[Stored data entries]
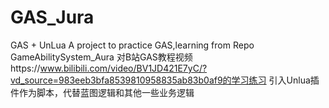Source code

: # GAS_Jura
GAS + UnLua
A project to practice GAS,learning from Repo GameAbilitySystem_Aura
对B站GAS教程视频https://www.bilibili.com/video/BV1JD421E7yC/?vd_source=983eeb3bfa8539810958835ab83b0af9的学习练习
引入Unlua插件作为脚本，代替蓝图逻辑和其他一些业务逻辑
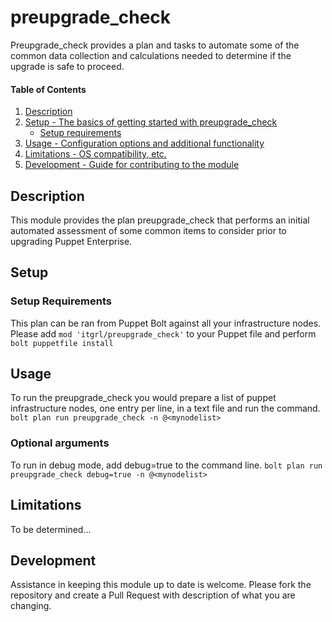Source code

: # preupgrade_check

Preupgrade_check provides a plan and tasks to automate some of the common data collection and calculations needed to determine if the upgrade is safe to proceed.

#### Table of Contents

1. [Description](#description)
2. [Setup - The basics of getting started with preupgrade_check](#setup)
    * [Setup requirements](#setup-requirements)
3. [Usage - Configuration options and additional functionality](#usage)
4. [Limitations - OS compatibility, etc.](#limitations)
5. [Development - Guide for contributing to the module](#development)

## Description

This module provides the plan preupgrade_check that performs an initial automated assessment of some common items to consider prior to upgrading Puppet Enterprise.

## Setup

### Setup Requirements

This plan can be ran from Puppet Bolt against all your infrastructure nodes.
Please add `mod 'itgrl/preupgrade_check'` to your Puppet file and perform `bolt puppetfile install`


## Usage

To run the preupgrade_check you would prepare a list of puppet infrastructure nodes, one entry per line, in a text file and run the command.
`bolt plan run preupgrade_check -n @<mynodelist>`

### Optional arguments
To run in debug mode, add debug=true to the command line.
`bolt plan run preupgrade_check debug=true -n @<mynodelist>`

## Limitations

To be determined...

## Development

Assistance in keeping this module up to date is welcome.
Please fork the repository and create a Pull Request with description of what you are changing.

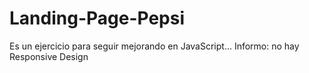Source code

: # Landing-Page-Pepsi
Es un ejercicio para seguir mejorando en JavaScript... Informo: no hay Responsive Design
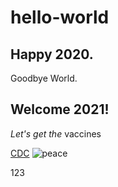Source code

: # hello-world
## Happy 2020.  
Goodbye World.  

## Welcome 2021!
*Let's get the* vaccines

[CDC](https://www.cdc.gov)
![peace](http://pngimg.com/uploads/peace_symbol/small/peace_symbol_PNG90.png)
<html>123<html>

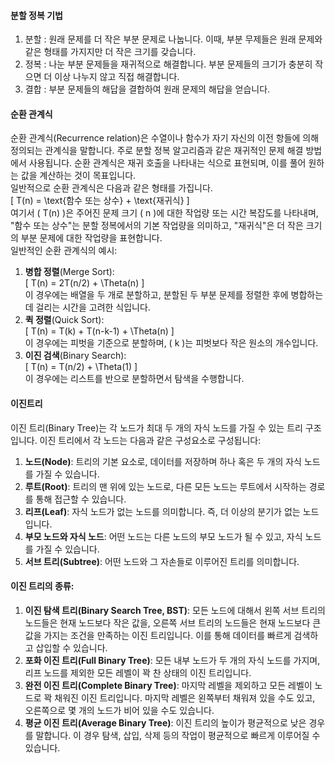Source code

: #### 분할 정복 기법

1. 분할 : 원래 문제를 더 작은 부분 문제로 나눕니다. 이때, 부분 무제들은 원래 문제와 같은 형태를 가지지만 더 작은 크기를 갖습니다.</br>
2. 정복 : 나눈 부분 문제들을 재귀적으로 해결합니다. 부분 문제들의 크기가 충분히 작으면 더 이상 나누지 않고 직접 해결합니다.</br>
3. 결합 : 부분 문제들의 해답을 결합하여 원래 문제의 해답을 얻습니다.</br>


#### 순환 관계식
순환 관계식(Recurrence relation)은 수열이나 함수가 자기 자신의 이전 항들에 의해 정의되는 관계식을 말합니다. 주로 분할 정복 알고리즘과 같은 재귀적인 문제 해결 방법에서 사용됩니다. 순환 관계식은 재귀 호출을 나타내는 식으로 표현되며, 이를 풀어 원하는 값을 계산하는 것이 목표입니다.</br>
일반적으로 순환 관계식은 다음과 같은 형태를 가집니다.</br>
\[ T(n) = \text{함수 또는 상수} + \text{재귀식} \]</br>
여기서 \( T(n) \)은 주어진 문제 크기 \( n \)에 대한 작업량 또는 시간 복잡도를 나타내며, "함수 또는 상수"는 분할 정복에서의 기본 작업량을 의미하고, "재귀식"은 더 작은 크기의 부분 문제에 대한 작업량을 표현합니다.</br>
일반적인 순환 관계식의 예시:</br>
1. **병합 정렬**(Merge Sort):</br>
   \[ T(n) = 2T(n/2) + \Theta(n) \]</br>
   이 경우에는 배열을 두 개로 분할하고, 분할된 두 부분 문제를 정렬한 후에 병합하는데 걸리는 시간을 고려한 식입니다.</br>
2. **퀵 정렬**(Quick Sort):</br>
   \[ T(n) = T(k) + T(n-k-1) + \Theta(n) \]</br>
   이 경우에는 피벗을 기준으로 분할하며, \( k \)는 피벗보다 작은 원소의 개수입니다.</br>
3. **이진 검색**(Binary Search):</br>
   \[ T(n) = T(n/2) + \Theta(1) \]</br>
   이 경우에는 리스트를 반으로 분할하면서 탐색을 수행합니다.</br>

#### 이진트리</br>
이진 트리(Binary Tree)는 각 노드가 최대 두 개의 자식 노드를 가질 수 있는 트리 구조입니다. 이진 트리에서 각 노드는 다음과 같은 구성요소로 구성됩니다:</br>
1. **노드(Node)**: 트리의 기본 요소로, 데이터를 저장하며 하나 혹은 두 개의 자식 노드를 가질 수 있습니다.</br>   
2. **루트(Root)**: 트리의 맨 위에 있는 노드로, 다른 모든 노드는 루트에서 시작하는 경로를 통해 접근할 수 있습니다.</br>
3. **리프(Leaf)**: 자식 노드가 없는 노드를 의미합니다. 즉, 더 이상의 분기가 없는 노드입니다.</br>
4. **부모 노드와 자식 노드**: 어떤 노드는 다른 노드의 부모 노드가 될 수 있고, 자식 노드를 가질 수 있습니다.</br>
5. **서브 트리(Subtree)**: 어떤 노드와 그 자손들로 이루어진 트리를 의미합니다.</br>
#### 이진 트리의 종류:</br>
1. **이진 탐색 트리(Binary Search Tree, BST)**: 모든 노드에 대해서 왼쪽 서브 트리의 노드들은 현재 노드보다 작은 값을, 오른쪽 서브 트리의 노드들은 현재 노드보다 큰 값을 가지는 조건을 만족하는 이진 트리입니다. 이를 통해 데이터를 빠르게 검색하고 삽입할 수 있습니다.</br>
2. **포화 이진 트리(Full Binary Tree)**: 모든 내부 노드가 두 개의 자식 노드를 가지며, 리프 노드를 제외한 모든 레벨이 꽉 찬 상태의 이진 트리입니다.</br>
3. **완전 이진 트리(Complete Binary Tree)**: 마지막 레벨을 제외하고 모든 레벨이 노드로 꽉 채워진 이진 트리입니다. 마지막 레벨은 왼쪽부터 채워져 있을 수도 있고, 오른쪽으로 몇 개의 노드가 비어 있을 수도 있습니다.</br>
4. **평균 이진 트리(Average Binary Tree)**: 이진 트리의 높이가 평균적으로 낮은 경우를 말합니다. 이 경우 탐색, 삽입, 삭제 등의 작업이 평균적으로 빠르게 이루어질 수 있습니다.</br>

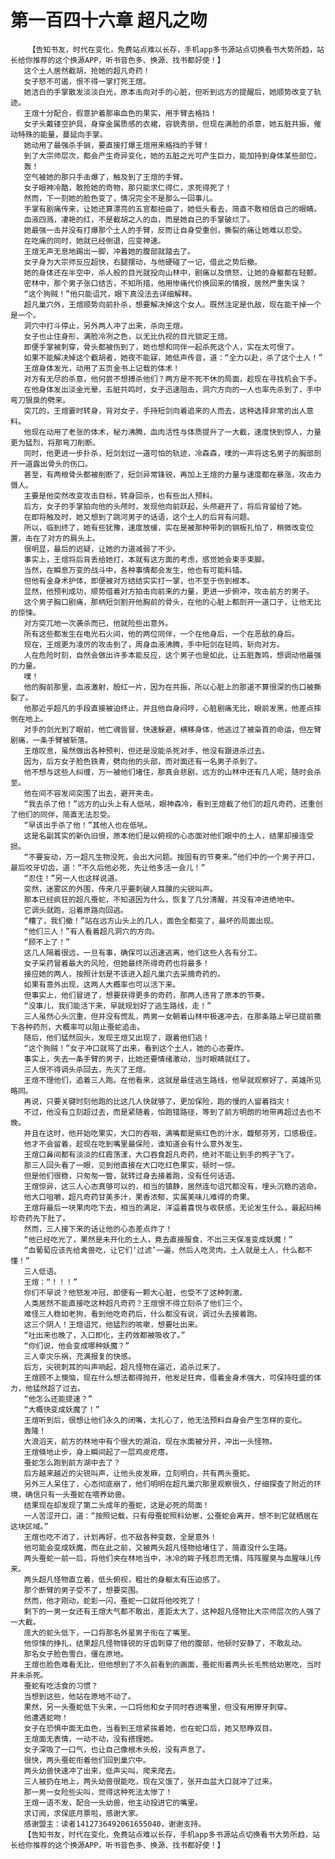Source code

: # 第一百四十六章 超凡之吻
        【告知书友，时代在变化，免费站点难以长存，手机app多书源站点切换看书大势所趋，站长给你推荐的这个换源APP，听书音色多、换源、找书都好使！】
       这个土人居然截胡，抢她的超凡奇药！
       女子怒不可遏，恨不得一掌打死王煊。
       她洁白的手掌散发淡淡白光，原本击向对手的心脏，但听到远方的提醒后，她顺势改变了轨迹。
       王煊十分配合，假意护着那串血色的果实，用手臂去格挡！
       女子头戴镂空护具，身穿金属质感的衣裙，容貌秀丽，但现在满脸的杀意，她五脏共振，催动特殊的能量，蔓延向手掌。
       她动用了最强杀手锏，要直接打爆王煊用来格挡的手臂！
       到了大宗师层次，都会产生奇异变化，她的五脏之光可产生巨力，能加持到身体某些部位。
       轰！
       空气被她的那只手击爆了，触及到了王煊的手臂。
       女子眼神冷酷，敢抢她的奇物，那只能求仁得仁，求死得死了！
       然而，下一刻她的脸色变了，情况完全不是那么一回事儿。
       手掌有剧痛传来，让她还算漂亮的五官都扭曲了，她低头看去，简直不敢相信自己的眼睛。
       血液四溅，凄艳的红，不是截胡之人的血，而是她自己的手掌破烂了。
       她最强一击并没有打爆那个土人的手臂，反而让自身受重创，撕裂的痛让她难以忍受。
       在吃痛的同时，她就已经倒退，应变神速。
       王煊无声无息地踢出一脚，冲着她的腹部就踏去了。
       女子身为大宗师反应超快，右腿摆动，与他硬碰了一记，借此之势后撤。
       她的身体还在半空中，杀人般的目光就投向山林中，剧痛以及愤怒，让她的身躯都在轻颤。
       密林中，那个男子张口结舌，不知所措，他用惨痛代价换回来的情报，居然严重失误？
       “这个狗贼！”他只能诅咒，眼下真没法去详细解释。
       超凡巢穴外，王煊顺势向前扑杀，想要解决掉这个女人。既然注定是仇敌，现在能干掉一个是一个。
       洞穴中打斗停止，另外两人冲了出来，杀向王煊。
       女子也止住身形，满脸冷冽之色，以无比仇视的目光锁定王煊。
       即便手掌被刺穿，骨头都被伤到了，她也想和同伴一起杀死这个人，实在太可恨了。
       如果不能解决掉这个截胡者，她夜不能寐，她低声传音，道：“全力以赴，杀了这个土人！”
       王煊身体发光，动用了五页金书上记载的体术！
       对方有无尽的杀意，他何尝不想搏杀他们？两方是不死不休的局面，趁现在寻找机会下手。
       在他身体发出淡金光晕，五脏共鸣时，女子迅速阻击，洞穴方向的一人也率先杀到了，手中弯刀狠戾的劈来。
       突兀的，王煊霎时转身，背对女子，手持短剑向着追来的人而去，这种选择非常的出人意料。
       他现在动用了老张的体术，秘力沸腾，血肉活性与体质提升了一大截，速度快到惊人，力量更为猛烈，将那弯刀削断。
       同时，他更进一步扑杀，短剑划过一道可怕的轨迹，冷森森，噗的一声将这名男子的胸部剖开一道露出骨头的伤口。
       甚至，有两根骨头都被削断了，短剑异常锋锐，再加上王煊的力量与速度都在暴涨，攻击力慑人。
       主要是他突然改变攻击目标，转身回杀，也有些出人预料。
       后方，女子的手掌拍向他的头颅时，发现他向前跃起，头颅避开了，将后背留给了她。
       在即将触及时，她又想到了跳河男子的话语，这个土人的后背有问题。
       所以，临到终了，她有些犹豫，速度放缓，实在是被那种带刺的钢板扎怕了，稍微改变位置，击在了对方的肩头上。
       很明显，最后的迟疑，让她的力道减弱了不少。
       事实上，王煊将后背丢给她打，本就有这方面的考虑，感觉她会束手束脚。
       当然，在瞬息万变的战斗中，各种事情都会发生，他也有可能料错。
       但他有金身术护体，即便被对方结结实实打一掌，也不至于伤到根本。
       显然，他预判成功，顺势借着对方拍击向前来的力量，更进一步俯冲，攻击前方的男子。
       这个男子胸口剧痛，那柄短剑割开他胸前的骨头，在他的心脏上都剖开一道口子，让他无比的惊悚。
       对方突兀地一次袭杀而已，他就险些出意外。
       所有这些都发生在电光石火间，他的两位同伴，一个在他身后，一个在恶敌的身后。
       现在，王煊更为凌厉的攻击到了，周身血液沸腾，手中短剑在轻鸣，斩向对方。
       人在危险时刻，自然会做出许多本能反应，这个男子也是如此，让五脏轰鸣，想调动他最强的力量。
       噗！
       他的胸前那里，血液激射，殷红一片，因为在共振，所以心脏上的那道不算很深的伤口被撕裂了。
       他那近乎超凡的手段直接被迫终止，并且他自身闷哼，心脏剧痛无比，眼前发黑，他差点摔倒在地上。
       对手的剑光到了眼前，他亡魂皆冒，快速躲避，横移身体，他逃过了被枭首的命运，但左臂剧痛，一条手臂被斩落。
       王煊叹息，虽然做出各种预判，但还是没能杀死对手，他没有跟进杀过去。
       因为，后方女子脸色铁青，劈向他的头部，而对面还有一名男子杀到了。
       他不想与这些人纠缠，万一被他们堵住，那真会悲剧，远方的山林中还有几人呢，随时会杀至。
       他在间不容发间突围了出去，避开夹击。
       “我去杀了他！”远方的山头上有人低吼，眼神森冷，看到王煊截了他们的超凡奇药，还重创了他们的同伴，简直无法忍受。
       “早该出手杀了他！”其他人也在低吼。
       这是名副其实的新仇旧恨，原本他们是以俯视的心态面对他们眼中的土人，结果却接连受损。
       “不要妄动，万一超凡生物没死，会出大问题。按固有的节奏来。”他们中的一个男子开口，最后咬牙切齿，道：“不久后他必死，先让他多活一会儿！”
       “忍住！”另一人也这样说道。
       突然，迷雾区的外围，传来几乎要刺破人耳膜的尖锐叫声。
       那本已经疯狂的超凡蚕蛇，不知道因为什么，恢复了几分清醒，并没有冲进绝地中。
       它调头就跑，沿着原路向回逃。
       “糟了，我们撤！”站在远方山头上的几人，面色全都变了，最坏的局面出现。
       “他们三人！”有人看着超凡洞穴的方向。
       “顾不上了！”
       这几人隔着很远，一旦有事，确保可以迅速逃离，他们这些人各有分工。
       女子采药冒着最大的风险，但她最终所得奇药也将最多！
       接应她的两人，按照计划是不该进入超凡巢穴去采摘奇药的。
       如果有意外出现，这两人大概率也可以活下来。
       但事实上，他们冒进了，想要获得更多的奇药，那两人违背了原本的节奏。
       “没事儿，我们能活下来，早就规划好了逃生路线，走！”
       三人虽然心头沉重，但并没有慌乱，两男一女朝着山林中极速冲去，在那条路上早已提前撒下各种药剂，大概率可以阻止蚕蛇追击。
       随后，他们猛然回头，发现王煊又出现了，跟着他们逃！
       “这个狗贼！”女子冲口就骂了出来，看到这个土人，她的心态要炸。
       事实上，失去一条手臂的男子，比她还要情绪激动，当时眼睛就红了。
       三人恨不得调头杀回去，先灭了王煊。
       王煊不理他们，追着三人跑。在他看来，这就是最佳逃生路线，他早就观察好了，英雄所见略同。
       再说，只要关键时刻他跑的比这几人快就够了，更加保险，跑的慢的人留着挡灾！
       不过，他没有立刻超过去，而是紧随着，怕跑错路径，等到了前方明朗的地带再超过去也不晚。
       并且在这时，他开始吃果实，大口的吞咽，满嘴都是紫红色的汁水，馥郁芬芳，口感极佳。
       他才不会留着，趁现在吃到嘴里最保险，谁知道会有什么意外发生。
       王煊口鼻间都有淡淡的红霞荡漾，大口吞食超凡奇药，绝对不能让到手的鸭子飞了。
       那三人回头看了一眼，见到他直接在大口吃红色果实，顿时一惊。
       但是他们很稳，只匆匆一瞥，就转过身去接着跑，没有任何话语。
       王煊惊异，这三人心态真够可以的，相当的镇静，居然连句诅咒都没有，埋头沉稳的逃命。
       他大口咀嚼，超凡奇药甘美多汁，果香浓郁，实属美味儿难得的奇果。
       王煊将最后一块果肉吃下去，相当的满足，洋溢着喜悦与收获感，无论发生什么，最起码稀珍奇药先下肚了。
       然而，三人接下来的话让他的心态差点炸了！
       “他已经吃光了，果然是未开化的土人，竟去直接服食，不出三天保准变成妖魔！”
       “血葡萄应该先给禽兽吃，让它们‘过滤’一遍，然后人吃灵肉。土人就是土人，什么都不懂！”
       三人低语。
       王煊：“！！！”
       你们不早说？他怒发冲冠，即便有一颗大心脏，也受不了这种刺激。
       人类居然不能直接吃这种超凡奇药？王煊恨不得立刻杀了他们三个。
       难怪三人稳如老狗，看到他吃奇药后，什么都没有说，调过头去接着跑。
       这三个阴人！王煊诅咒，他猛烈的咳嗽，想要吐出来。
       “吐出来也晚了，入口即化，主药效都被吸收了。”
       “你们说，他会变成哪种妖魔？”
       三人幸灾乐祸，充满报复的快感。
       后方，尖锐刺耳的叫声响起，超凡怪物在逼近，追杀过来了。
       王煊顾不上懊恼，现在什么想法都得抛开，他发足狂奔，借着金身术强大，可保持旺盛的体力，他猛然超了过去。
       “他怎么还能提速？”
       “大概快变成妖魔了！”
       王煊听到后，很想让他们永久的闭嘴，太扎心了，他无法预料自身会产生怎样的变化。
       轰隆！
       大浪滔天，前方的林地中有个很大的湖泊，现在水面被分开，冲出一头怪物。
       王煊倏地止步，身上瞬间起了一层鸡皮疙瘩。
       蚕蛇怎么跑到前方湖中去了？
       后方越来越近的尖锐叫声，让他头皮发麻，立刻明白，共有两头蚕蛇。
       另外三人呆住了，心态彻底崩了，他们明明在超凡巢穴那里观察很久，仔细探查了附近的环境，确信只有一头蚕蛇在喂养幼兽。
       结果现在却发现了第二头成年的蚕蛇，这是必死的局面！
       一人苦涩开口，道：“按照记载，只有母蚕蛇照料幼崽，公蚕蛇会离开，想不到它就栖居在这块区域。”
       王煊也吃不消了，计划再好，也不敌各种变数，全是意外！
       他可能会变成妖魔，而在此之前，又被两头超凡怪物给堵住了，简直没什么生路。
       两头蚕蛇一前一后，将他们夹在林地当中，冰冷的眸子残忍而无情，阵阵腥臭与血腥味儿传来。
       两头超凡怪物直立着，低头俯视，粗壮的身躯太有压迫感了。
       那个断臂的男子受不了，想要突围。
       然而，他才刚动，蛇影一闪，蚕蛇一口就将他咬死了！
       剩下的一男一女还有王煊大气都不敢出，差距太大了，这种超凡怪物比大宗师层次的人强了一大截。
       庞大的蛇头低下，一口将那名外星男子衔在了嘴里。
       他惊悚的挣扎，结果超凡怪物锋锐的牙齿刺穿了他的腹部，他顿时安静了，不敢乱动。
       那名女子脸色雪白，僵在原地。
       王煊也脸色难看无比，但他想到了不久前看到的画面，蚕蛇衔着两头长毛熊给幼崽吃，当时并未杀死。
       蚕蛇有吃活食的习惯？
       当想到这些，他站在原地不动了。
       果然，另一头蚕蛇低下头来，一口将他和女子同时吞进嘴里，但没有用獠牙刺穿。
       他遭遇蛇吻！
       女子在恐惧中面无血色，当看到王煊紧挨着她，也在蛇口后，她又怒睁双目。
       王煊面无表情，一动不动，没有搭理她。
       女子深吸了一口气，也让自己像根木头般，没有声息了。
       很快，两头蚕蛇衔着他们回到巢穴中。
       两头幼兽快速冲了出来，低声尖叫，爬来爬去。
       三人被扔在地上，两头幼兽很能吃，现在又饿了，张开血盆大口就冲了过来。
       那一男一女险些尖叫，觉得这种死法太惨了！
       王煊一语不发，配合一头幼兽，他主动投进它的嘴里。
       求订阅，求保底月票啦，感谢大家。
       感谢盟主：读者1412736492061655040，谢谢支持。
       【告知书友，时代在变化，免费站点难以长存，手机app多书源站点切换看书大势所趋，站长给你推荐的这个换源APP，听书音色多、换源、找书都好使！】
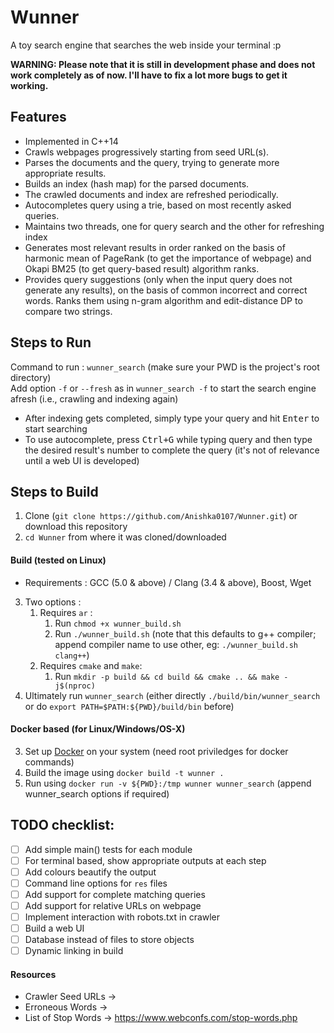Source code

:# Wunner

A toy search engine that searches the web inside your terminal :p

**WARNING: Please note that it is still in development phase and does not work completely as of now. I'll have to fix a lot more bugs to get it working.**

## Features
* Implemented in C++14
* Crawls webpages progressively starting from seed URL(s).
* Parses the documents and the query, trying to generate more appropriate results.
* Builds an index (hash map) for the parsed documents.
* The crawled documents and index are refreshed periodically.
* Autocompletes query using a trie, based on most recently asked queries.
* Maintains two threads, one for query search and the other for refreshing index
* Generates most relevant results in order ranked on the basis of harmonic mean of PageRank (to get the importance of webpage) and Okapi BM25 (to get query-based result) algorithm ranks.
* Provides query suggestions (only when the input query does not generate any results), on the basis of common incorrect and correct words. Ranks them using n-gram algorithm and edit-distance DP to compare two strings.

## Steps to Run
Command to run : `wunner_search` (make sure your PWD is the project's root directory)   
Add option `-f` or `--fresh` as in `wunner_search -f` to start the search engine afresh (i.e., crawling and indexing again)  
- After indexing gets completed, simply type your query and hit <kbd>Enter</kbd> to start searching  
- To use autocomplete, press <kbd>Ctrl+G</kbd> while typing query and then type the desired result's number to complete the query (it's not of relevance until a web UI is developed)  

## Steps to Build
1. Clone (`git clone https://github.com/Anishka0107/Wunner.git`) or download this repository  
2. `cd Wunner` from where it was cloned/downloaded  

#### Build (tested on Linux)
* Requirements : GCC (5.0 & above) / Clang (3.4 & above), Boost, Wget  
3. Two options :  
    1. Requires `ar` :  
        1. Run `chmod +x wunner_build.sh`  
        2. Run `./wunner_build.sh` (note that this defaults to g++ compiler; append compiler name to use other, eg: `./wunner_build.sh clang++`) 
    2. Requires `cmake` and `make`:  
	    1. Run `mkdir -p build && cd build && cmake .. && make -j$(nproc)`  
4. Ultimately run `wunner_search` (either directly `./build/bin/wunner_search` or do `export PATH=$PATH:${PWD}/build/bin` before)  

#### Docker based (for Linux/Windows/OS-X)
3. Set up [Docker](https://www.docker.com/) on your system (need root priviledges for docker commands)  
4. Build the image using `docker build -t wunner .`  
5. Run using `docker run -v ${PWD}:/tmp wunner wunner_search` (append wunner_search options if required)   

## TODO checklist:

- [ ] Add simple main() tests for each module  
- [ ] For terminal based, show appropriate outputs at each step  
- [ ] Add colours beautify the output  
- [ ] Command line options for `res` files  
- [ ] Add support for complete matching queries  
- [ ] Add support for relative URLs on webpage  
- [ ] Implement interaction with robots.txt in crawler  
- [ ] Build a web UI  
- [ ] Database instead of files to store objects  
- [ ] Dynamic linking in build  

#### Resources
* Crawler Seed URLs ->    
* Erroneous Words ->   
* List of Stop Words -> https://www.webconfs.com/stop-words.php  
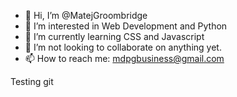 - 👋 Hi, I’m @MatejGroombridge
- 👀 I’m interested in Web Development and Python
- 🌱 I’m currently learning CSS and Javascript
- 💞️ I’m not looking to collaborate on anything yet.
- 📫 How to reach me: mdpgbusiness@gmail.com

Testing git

Problem -
Of all the entries above, output exactly the lines between the one holding "get it working.**" and the one holding "from seed URL(s).", inclusive.

Your solution -
**WARNING: Please note that it is still in development phase and does not work completely as of now. I'll have to fix a lot more bugs to get it working.**

## Features
* Implemented in C++14
* Crawls webpages progressively starting from seed URL(s).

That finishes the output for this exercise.